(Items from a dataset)
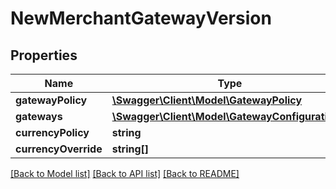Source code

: # NewMerchantGatewayVersion

## Properties
Name | Type | Description | Notes
------------ | ------------- | ------------- | -------------
**gatewayPolicy** | [**\Swagger\Client\Model\GatewayPolicy**](GatewayPolicy.md) |  | [optional] 
**gateways** | [**\Swagger\Client\Model\GatewayConfiguration[]**](GatewayConfiguration.md) |  | [optional] 
**currencyPolicy** | **string** |  | [optional] 
**currencyOverride** | **string[]** |  | [optional] 

[[Back to Model list]](../README.md#documentation-for-models) [[Back to API list]](../README.md#documentation-for-api-endpoints) [[Back to README]](../README.md)



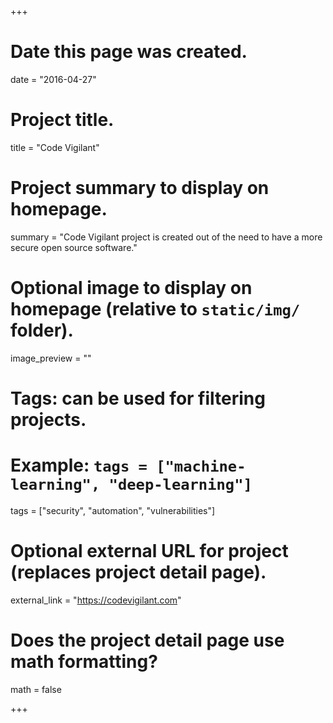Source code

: +++
# Date this page was created.
date = "2016-04-27"

# Project title.
title = "Code Vigilant"

# Project summary to display on homepage.
summary = "Code Vigilant project is created out of the need to have a more secure open source software."

# Optional image to display on homepage (relative to `static/img/` folder).
image_preview = ""

# Tags: can be used for filtering projects.
# Example: `tags = ["machine-learning", "deep-learning"]`
tags = ["security", "automation", "vulnerabilities"]

# Optional external URL for project (replaces project detail page).
external_link = "https://codevigilant.com"

# Does the project detail page use math formatting?
math = false

+++
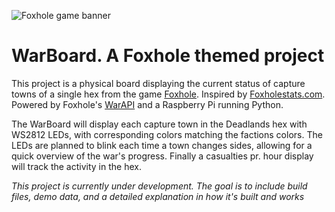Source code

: ![Foxhole game banner](https://static.wikia.nocookie.net/foxhole_gamepedia_en/images/0/08/FoxholeLogo01.png/revision/latest/scale-to-width-down/1000?cb=20210903234444)

# WarBoard. A Foxhole themed project 
This project is a physical board displaying the current status of capture towns of a single hex from the game [Foxhole](https://www.foxholegame.com/). Inspired by [Foxholestats.com](https://foxholestats.com/). Powered by Foxhole's [WarAPI](https://github.com/clapfoot/warapi) and a Raspberry Pi running Python.

The WarBoard will display each capture town in the Deadlands hex with WS2812 LEDs, with corresponding colors matching the factions colors. The LEDs are planned to blink each time a town changes sides, allowing for a quick overview of the war's progress. Finally a casualties pr. hour display will track the activity in the hex.

*This project is currently under development. The goal is to include build files, demo data, and a detailed explanation in how it's built and works*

**What the task asks:** Go line by line through the data, copying each one that contains the word "Client".

**Answer for this exercise:**
**gatewayPolicy** | [**\Swagger\Client\Model\GatewayPolicy**](GatewayPolicy.md) |  | [optional] 
**gateways** | [**\Swagger\Client\Model\GatewayConfiguration[]**](GatewayConfiguration.md) |  | [optional] 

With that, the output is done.